Document images with source code

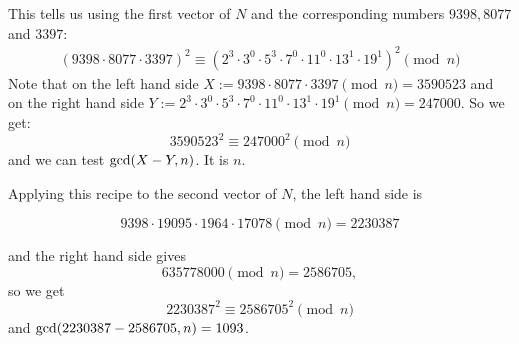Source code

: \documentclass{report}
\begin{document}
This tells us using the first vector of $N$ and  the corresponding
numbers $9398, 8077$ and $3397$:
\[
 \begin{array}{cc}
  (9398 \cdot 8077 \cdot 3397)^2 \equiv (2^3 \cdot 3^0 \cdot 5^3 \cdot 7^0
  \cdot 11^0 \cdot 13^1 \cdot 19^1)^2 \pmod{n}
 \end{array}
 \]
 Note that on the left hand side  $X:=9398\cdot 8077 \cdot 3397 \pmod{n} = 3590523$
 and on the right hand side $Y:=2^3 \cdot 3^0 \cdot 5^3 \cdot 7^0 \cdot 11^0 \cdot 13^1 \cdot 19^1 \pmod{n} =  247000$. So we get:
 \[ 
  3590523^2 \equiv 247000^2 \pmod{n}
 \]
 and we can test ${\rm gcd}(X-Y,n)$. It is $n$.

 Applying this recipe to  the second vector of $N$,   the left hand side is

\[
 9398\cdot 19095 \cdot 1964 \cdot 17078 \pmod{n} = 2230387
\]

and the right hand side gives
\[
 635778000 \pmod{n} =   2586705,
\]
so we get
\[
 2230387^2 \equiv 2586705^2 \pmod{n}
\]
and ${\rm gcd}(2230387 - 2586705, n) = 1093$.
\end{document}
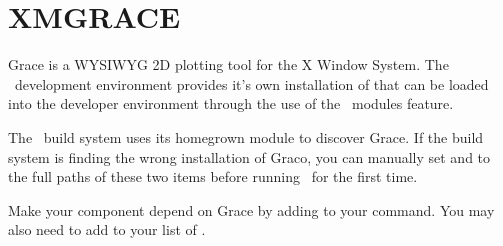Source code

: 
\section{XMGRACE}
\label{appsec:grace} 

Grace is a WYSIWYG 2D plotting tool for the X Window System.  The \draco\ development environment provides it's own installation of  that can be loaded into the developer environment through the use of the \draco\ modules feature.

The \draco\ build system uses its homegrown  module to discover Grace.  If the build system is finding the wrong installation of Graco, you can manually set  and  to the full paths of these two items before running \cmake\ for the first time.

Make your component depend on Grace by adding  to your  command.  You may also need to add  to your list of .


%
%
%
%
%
--
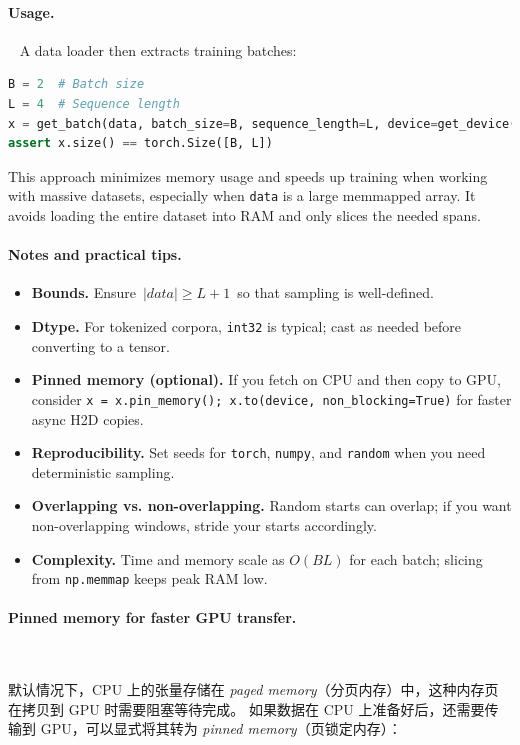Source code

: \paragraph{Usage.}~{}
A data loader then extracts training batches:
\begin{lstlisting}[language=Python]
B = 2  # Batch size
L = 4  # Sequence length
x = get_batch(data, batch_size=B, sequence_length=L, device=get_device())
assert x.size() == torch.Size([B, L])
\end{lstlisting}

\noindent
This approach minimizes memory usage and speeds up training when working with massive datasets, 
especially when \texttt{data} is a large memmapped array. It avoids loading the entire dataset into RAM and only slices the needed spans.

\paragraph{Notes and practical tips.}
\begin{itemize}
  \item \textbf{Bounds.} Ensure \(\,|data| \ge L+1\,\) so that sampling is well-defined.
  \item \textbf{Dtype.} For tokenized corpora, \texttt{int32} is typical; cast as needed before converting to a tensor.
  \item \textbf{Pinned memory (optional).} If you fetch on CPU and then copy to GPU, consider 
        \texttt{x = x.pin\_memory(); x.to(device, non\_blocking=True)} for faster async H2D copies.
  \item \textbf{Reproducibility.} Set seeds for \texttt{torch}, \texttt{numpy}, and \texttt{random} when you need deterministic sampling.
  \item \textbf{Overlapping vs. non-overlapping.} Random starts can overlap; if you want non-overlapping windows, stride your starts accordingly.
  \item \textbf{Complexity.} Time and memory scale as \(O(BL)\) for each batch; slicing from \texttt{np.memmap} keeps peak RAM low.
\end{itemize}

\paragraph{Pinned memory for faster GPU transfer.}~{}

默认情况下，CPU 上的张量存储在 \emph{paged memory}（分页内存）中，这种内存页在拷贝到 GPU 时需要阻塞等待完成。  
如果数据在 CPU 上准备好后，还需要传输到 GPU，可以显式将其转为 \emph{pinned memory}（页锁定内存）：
--
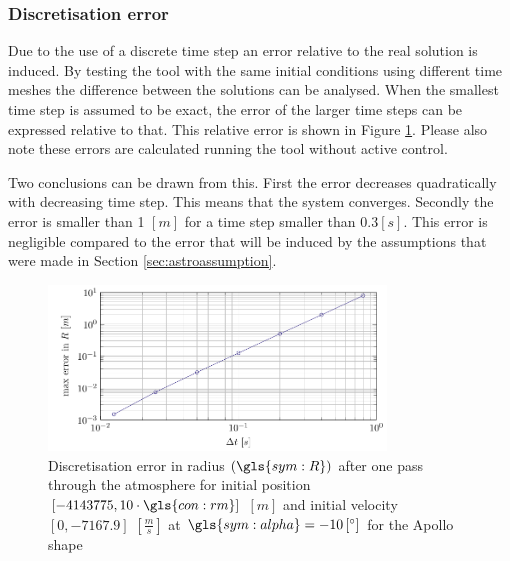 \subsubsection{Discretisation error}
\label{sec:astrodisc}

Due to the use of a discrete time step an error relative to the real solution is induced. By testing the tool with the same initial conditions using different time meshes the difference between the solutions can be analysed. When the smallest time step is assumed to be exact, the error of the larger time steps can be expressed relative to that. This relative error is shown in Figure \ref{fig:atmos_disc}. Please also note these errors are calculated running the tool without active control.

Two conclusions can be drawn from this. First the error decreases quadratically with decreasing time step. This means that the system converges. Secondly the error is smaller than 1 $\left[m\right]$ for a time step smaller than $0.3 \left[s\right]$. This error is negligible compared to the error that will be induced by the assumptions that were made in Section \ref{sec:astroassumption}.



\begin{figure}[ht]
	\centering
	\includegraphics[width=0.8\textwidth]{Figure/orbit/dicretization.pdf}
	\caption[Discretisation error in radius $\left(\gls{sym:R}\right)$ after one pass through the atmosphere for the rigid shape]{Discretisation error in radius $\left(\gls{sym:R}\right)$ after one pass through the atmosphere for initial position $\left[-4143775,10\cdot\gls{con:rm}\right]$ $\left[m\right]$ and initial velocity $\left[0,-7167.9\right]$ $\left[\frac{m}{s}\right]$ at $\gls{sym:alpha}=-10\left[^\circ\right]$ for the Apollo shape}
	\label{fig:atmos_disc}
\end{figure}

> _INSTRUCTIONS TO FOLLOW_
Could you return exactly the lines above from the line with "This tells us" to the line with "Note that on", both included, and nothing else?

> _RESPONSE TO THE TASK_
This tells us using the first vector of $N$ and  the corresponding
numbers $9398, 8077$ and $3397$:
\[
 \begin{array}{cc}
  (9398 \cdot 8077 \cdot 3397)^2 \equiv (2^3 \cdot 3^0 \cdot 5^3 \cdot 7^0
  \cdot 11^0 \cdot 13^1 \cdot 19^1)^2 \pmod{n}
 \end{array}
 \]
 Note that on the left hand side  $X:=9398\cdot 8077 \cdot 3397 \pmod{n} = 3590523$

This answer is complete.